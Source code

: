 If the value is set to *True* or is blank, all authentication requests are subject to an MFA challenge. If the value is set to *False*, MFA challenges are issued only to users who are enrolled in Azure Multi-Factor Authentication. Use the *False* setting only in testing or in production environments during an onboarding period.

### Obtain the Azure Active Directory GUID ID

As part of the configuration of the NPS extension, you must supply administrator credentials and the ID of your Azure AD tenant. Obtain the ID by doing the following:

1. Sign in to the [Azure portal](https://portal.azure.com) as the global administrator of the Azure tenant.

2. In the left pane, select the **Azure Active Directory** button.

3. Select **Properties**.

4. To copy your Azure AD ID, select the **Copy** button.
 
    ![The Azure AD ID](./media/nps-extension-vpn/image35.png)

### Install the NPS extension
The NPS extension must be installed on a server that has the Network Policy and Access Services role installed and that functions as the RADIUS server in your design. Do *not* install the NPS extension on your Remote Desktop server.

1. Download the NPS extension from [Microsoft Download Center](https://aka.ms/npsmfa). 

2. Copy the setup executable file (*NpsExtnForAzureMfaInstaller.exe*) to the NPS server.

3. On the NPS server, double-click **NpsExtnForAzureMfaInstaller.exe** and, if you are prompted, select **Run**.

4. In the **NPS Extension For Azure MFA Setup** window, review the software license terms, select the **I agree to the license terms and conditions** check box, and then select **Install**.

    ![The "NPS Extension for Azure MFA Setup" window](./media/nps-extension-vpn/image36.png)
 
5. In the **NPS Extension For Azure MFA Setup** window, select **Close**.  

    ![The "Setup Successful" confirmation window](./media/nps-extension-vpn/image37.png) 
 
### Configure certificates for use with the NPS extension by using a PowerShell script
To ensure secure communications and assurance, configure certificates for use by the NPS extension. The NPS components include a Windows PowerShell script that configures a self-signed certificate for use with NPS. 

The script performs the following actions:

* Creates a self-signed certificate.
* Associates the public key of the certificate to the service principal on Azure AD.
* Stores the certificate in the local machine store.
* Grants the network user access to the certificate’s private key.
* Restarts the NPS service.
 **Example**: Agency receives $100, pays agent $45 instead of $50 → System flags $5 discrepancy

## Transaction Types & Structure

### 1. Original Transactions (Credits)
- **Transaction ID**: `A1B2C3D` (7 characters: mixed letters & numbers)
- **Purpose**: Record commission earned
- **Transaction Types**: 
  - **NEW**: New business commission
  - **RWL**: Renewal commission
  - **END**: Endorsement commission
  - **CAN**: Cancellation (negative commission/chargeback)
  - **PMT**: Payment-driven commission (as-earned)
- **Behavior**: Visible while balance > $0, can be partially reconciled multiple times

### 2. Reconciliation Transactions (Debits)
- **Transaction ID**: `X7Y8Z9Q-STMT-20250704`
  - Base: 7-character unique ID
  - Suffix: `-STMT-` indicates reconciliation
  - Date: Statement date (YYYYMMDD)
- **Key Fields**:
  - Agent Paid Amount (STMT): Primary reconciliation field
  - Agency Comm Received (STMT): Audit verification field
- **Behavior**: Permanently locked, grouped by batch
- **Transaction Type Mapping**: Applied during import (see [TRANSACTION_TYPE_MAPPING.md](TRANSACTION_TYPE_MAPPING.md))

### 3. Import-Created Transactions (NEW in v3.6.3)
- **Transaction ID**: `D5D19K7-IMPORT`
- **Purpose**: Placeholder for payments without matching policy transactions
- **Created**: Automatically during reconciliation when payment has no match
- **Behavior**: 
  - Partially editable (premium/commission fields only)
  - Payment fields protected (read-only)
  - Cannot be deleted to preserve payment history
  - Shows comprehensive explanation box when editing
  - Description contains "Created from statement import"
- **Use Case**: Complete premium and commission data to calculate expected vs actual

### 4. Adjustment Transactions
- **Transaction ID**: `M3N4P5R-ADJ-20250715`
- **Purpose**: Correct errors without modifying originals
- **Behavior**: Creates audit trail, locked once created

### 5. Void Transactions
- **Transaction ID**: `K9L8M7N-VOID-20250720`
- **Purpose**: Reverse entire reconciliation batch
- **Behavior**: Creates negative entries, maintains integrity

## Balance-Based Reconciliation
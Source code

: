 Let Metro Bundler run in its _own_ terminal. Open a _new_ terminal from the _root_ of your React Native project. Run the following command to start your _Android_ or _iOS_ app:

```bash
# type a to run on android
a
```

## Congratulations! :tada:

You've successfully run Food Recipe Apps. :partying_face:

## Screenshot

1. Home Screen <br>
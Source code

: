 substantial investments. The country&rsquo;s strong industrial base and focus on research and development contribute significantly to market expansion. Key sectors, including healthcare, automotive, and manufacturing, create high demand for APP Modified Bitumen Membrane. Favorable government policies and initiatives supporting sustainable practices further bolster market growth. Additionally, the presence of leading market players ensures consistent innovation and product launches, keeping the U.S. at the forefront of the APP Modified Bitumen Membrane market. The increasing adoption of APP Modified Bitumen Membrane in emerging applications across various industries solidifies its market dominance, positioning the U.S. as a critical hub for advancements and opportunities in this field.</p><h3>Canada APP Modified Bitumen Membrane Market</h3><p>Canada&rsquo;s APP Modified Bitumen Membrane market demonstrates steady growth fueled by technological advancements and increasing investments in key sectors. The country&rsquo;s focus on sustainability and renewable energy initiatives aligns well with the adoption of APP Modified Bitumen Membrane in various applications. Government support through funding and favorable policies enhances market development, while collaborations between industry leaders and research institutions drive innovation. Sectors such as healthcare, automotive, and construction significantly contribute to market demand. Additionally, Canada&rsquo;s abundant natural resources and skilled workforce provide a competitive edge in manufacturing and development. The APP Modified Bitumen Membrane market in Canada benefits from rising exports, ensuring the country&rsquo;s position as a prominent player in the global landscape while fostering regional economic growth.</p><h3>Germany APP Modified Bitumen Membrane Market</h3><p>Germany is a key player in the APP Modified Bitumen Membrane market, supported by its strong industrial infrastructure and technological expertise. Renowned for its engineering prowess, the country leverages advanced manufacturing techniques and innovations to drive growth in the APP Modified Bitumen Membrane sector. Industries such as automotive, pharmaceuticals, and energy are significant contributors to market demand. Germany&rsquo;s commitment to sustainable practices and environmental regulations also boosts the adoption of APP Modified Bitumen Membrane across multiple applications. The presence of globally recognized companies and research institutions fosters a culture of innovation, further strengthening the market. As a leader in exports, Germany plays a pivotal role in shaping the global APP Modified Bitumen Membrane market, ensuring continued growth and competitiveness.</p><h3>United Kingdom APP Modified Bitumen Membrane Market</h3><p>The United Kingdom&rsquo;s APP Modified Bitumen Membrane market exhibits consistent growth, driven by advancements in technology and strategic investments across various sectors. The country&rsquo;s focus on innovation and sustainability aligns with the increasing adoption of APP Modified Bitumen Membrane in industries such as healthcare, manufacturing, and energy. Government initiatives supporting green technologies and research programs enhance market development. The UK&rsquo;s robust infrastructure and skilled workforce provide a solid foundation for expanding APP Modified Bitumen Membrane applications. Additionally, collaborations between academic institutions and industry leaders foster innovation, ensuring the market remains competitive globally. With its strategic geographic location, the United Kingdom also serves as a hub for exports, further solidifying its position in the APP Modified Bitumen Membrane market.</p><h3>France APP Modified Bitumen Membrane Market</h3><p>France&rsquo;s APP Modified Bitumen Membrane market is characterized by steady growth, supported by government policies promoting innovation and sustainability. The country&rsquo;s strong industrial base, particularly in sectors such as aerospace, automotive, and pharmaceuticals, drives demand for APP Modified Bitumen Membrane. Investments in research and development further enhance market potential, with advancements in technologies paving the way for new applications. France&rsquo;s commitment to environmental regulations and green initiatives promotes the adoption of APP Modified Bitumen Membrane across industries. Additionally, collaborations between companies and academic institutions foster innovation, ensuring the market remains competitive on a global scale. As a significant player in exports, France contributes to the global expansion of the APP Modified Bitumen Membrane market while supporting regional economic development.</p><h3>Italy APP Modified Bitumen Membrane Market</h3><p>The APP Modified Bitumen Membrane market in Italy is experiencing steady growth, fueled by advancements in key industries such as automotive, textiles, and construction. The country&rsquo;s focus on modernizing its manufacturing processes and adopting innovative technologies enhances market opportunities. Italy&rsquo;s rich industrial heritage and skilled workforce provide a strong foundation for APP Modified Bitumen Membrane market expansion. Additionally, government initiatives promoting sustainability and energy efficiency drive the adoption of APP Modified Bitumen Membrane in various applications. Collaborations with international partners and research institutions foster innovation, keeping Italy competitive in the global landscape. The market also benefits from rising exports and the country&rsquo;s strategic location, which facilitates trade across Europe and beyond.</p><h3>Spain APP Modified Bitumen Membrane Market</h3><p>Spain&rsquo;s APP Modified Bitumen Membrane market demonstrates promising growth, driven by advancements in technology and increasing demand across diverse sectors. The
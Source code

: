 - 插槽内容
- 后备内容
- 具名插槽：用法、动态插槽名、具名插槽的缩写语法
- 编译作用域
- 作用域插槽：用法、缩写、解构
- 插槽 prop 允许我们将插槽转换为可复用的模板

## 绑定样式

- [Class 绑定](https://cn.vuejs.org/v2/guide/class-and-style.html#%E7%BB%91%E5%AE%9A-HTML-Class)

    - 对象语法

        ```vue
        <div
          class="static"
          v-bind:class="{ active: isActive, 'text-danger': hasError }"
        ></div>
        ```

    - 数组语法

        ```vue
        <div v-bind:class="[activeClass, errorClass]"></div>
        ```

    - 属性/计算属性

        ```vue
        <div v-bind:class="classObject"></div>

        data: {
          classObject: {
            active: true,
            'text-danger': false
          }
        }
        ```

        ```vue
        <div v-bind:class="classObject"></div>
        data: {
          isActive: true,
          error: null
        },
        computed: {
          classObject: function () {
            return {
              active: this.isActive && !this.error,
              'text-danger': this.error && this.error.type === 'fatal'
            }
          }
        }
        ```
• • • • • • •
Search the data for the string "Obtain" and say how many lines include it, giving only the number.

2